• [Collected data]
::::

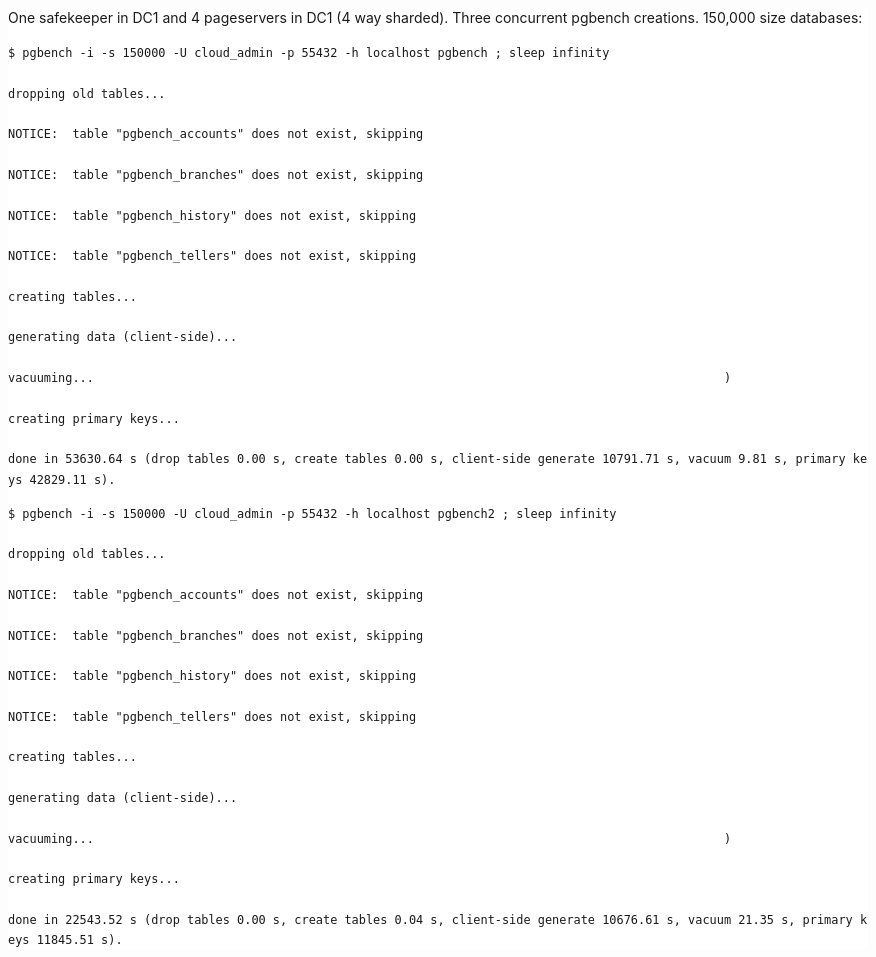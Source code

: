 

One safekeeper in DC1 and 4 pageservers in DC1 (4 way sharded). Three concurrent pgbench creations. 150,000 size databases:

```
$ pgbench -i -s 150000 -U cloud_admin -p 55432 -h localhost pgbench ; sleep infinity

dropping old tables...

NOTICE:  table "pgbench_accounts" does not exist, skipping

NOTICE:  table "pgbench_branches" does not exist, skipping

NOTICE:  table "pgbench_history" does not exist, skipping

NOTICE:  table "pgbench_tellers" does not exist, skipping

creating tables...

generating data (client-side)...

vacuuming...                                                                                        )

creating primary keys...

done in 53630.64 s (drop tables 0.00 s, create tables 0.00 s, client-side generate 10791.71 s, vacuum 9.81 s, primary keys 42829.11 s).

```

```
$ pgbench -i -s 150000 -U cloud_admin -p 55432 -h localhost pgbench2 ; sleep infinity

dropping old tables...

NOTICE:  table "pgbench_accounts" does not exist, skipping

NOTICE:  table "pgbench_branches" does not exist, skipping

NOTICE:  table "pgbench_history" does not exist, skipping

NOTICE:  table "pgbench_tellers" does not exist, skipping

creating tables...

generating data (client-side)...

vacuuming...                                                                                        )

creating primary keys...

done in 22543.52 s (drop tables 0.00 s, create tables 0.04 s, client-side generate 10676.61 s, vacuum 21.35 s, primary keys 11845.51 s).
```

::::

• [WORK ITEM] A line qualifies when it holds the word "primary"; report all qualifying lines from the records above.

• [RESPONSE]
creating primary keys...
done in 53630.64 s (drop tables 0.00 s, create tables 0.00 s, client-side generate 10791.71 s, vacuum 9.81 s, primary keys 42829.11 s).
creating primary keys...
done in 22543.52 s (drop tables 0.00 s, create tables 0.04 s, client-side generate 10676.61 s, vacuum 21.35 s, primary keys 11845.51 s).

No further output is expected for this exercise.